An image of the asteroid 2024 YR4 taken by the European Southern Observatory's Very Large Telescope, released on February 25, 2025, shows a frame of the asteroid's path through the night sky in January 2025, observed at infrared wavelengths with the HAWK-I instrument.

An image of the asteroid 2024 YR4 taken by the European Southern Observatory’s Very Large Telescope, released on February 25, 2025, shows a frame of the asteroid’s path through the night sky in January 2025, observed at infrared wavelengths with the HAWK-I instrument.

Because it’s big enough to be deemed a “city killer,” asteroid 2024 YR4 became a source of alarm due to the uncommonly high risk it had of colliding with Earth on Dec. 22, 2032.

The space rock was reported Dec. 27, 2024, to the Minor Planet Center, the official authority for observing and reporting new asteroids, comets and other small bodies in the solar system. The object eventually caught the attention of NASA and other astronomers when it rose on the U.S. Space Agency’s Sentry Impact Risk Table, which tracks any known asteroids with a non-zero probability of hitting Earth.

For a time, it was the only object among more than 37,000 known large space rocks with any chance of hitting Earth anytime soon – with its probability of impact even rising to a record level of 3.1%.

That began to change in late February as more precise observations allowed scientists to effectively winnow down the asteroid’s odds of impact to a number so low, it might as well be zero.

How big is asteroid 2024 YR4?

Based observations from the James Webb Space Telescope, scientists know the asteroid’s approximate length could reach nearly 300 feet, or about the size of a 10-story building.

Earth safe from YR4 asteroid, but impact odds for moon keep rising

While Earth may no longer be at risk of a calamitous collision with the asteroid, the moon isn’t so lucky.

Webb’s initial observations in March saw the odds of YR4 crashing into the moon rising from the 1.7% figure calculated in February to 3.8%, according to NASA’s Center for Near Earth Object Studies, which tracks objects like asteroids at the agency’s Jet Propulsion Laboratory in California.

Those odds rose once again to 4.3% after Webb’s latest observations were made in May.
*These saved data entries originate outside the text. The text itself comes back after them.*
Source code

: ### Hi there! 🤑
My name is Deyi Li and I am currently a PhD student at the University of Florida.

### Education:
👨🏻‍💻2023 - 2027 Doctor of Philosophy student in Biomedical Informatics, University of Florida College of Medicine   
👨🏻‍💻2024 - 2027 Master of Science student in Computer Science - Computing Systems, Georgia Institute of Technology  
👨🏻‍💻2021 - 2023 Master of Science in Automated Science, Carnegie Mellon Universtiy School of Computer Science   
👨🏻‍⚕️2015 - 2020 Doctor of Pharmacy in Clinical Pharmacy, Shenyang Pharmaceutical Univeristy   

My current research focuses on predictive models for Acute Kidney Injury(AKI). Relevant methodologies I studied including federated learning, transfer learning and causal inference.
According to NASA, the data helped improve scientists’ understanding of where the asteroid will be on Dec. 22, 2032, by nearly 20%.

What would happen if asteroid hit moon?

A strawberry moon as seen from Skinner Butte in Eugene, Oregon, in 2016.
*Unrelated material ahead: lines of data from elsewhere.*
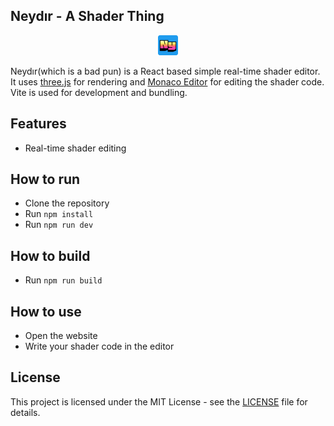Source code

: ## Neydır - A Shader Thing

<p align="center">
    <img width="32" height="32" src="public/favicon-32x32.png">
</p>

Neydır(which is a bad pun) is a React based simple real-time shader editor. 
It uses [three.js](https://threejs.org) for rendering and [Monaco Editor](https://github.com/microsoft/monaco-editor) for editing the shader code. Vite is used for development and bundling.

## Features
- Real-time shader editing

## How to run
- Clone the repository
- Run `npm install`
- Run `npm run dev`

## How to build
- Run `npm run build`

## How to use
- Open the website
- Write your shader code in the editor

## License
This project is licensed under the MIT License - see the [LICENSE](LICENSE) file for details.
A strawberry moon as seen from Skinner Butte in Eugene, Oregon, in 2016.

If our cosmic neighbor were to take such a hit from an asteroid of that size, NASA has assured that the moon’s orbit around Earth would not be altered.

But in a new paper that has yet to be peer-reviewed, a team of researchers that includes NASA scientists argue that a lunar impact of that magnitude could kick up debris that would threaten Earth’s satellites, and even astronauts on the International Space Station.
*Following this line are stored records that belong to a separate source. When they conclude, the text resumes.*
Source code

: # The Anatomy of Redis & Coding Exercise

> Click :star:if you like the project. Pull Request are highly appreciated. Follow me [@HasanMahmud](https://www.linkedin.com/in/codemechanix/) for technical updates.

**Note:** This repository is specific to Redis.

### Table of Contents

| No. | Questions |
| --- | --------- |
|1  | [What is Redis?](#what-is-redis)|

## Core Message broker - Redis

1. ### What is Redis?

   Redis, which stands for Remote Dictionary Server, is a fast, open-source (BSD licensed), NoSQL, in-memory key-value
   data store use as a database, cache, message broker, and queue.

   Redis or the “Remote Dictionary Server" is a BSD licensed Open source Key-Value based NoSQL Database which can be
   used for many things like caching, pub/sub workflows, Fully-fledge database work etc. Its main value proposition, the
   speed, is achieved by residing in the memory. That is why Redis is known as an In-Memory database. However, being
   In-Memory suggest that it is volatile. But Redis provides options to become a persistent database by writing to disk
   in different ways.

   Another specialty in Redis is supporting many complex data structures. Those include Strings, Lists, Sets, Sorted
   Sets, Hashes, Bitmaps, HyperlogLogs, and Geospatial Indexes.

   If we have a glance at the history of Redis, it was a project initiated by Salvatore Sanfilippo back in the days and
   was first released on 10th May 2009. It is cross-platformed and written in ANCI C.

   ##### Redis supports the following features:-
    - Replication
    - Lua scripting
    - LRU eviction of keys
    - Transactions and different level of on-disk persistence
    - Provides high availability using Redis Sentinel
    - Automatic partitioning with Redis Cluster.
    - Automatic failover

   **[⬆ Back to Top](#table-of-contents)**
Scientists suggest blowing up asteroid with nuclear weapons

For that reason, the researchers put forth a number of plans for scientists to prevent a collision – the most extreme of which is to launch a bunch of nukes at the asteroid.

Scientists may know the asteroid’s approximiate size, but they don’t have accurate approximations of the asteroid’s weight. Considering that, the researchers argue the world’s space agencies wouldn’t be able to pull off a reconnaissance mission to gather data, and then manufacture a spacecraft in time with the specifications needed to successfully crash into and knock the asteroid off its current trajectory.

Such a plan also comes with the added risk of inadvertently pushing the asteroid onto a collision course with Earth, the researchers claim.

But firing an arsenal of nuclear weapons at the asteroid doesn’t require as much subtlety or nuance.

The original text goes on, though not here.